Adding up these windows over the course of a whole book produced graphs of characters’ fortunes — the highs and lows — throughout a given novel, and generated a broad visualization of the arc the story takes. According to the researchers, theses are the six story arcs that appear time and time again in Western literature:

  • “Rags to riches” (the story gets better over time);
  • “Man in a hole” (fortunes fall, but the protagonist bounces back);
  • “Cinderella” (there’s an initial rise in good fortunes, followed by a setback, but a happy ending)
  • “Tragedy” or “riches to rags” (things only get worse);
  • “Oedipus” (bad luck, followed by promise, ending in a final fall)
  • “Icarus” (opens with good fortunes, but doomed to fail)

The six main story arcs in Western literature. From top left: rags to riches, man in a hole, Cinderella, tragedy, Oedipus, Icarus. (Credit: Reagan et. al/ University of Vermont)

While some stories don’t fit into these archetypes, the researchers say that the majority of Western classics fall into one of these categories. The “man in a hole” and rags-to-riches storylines seemed to be the most prevalent, depending on which statistical technique they applied to the data.

The researchers do note that their technique will only track broad changes in emotional valence over time, ignoring shifts that occur on the level of the sentence or paragraph. For example, they provide a detailed breakdown of Harry Potter and the Deathly Hallows, which doesn’t fit neatly into any one of the categories.
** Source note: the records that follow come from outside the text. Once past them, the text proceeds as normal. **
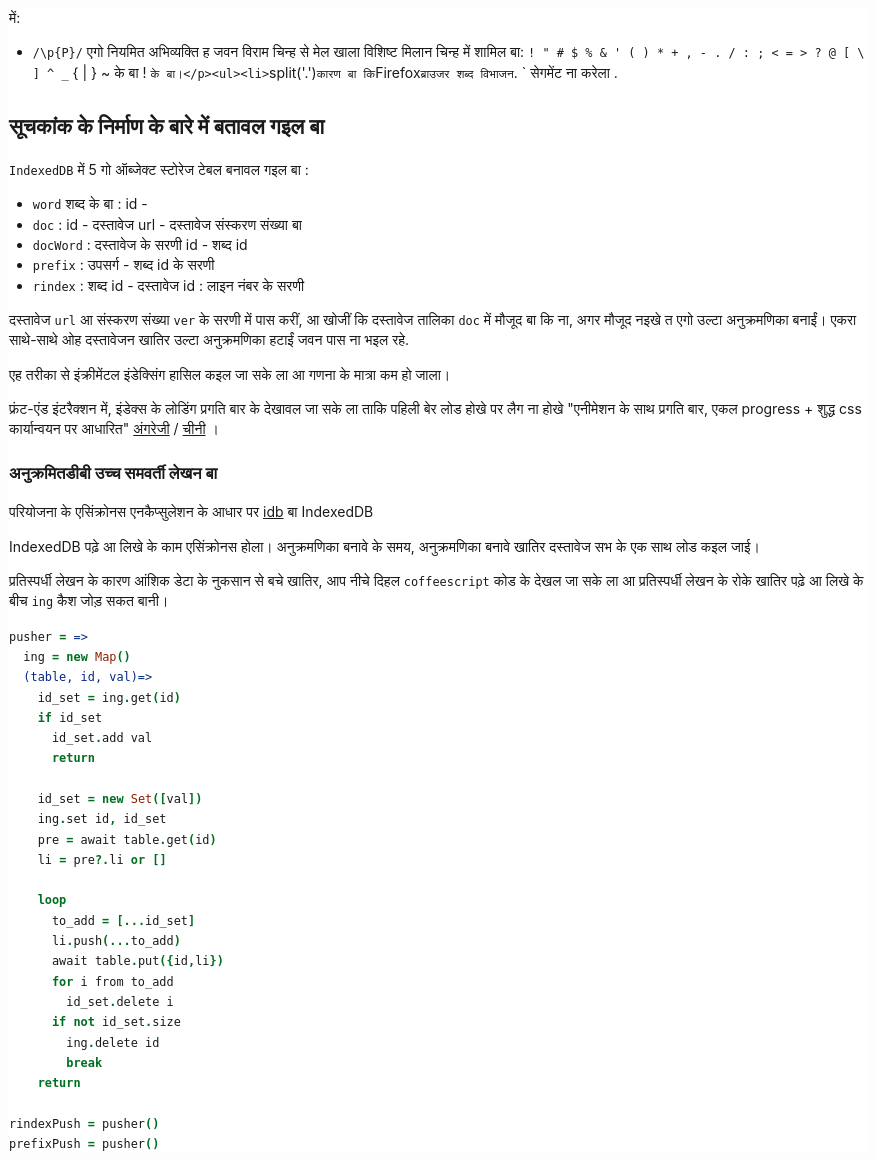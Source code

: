में:

* `/\p{P}/` एगो नियमित अभिव्यक्ति ह जवन विराम चिन्ह से मेल खाला विशिष्ट मिलान चिन्ह में शामिल बा: `! " # $ % & ' ( ) * + , - . / : ; < = > ? @ [ \ ] ^ _` { | } ~ के बा ! ` के बा।</p><ul><li> `split('.')` कारण बा कि `Firefox` ब्राउजर शब्द विभाजन `. ` सेगमेंट ना करेला .</li>


## सूचकांक के निर्माण के बारे में बतावल गइल बा

`IndexedDB` में 5 गो ऑब्जेक्ट स्टोरेज टेबल बनावल गइल बा :

* `word` शब्द के बा : id -
* `doc` : id - दस्तावेज url - दस्तावेज संस्करण संख्या बा
* `docWord` : दस्तावेज के सरणी id - शब्द id
* `prefix` : उपसर्ग - शब्द id के सरणी
* `rindex` : शब्द id - दस्तावेज id : लाइन नंबर के सरणी

दस्तावेज `url` आ संस्करण संख्या `ver` के सरणी में पास करीं, आ खोजीं कि दस्तावेज तालिका `doc` में मौजूद बा कि ना, अगर मौजूद नइखे त एगो उल्टा अनुक्रमणिका बनाईं। एकरा साथे-साथे ओह दस्तावेजन खातिर उल्टा अनुक्रमणिका हटाईं जवन पास ना भइल रहे.

एह तरीका से इंक्रीमेंटल इंडेक्सिंग हासिल कइल जा सके ला आ गणना के मात्रा कम हो जाला।

फ्रंट-एंड इंटरैक्शन में, इंडेक्स के लोडिंग प्रगति बार के देखावल जा सके ला ताकि पहिली बेर लोड होखे पर लैग ना होखे "एनीमेशन के साथ प्रगति बार, एकल progress + शुद्ध css कार्यान्वयन पर आधारित" [अंगरेजी](//dev.to/i18n-site/a-single-progress-uses-pure-css-to-achieve-animation-effects-2oo) / [चीनी](//juejin.cn/post/7413586285954154522) ।

### अनुक्रमितडीबी उच्च समवर्ती लेखन बा

परियोजना के एसिंक्रोनस एनकैप्सुलेशन के आधार पर [idb](//www.npmjs.com/package/idb) बा IndexedDB

IndexedDB पढ़े आ लिखे के काम एसिंक्रोनस होला। अनुक्रमणिका बनावे के समय, अनुक्रमणिका बनावे खातिर दस्तावेज सभ के एक साथ लोड कइल जाई।

प्रतिस्पर्धी लेखन के कारण आंशिक डेटा के नुकसान से बचे खातिर, आप नीचे दिहल `coffeescript` कोड के देखल जा सके ला आ प्रतिस्पर्धी लेखन के रोके खातिर पढ़े आ लिखे के बीच `ing` कैश जोड़ सकत बानी।

```coffee
pusher = =>
  ing = new Map()
  (table, id, val)=>
    id_set = ing.get(id)
    if id_set
      id_set.add val
      return

    id_set = new Set([val])
    ing.set id, id_set
    pre = await table.get(id)
    li = pre?.li or []

    loop
      to_add = [...id_set]
      li.push(...to_add)
      await table.put({id,li})
      for i from to_add
        id_set.delete i
      if not id_set.size
        ing.delete id
        break
    return

rindexPush = pusher()
prefixPush = pusher()
```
However, the seven-book series, when taken as a whole, produces a more definite “rags to riches” story that fits in with established arcs.

In addition, their process cannot separate the fortunes of multiple characters, which could be a problem for books with multiple story lines — their program would definitely struggle with something as complex as Game of Thrones. Instead, their algorithm lumps the characters into one and tracks the overall emotional tone of the book from beginning to end.

How We Talk About Ourselves

The Gutenberg Collection is a compendium of classic works, however, more modern stories were not sampled. To call back to Game of Thrones again, there are many modern novels that tell more complex tales and which embrace emotional ambiguity, muddying the story’s arc and making a precise definition difficult.

In addition, the researchers looked only at works from the Western canon — analyzing stories from other cultures may produce very different trends and hint at diverse preferences. They say that they hope to include novels from other countries in future studies.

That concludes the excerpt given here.